**Work item:**
Pull out every line below that holds the word "padding".

**Data for analysis:**
Content starts
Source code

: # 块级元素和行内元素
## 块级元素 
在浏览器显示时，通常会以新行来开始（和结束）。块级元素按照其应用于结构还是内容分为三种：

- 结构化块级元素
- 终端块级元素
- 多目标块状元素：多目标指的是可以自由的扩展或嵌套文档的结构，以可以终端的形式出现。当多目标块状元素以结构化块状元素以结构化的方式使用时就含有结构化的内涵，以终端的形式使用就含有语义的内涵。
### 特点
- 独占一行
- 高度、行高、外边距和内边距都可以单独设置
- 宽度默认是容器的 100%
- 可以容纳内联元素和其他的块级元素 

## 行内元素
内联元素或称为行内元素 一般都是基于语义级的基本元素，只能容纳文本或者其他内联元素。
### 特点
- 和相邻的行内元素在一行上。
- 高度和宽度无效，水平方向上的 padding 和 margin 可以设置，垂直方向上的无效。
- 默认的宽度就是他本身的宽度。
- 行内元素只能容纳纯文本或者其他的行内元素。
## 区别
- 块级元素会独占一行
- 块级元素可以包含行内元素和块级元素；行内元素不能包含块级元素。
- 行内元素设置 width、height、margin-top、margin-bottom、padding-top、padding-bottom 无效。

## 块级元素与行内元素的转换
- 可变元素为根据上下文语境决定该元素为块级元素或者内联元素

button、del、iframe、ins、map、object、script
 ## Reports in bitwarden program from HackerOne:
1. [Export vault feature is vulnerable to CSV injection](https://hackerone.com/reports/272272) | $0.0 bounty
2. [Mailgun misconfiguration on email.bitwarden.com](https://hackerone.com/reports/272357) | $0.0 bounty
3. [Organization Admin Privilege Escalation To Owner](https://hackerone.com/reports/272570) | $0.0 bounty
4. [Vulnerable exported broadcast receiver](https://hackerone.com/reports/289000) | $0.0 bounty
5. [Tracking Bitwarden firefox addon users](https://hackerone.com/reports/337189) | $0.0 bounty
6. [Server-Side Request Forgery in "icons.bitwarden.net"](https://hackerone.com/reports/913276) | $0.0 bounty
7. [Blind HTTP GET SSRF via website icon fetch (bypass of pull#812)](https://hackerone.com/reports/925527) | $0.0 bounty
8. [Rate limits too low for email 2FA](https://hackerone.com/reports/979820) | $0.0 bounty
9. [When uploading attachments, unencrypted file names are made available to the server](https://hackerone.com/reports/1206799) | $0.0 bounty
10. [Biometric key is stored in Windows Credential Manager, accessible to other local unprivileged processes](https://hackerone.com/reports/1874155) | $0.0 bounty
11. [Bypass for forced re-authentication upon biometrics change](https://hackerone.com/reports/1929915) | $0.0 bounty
Content ends
**Task solution:**
- 高度和宽度无效，水平方向上的 padding 和 margin 可以设置，垂直方向上的无效。
- 行内元素设置 width、height、margin-top、margin-bottom、padding-top、padding-bottom 无效。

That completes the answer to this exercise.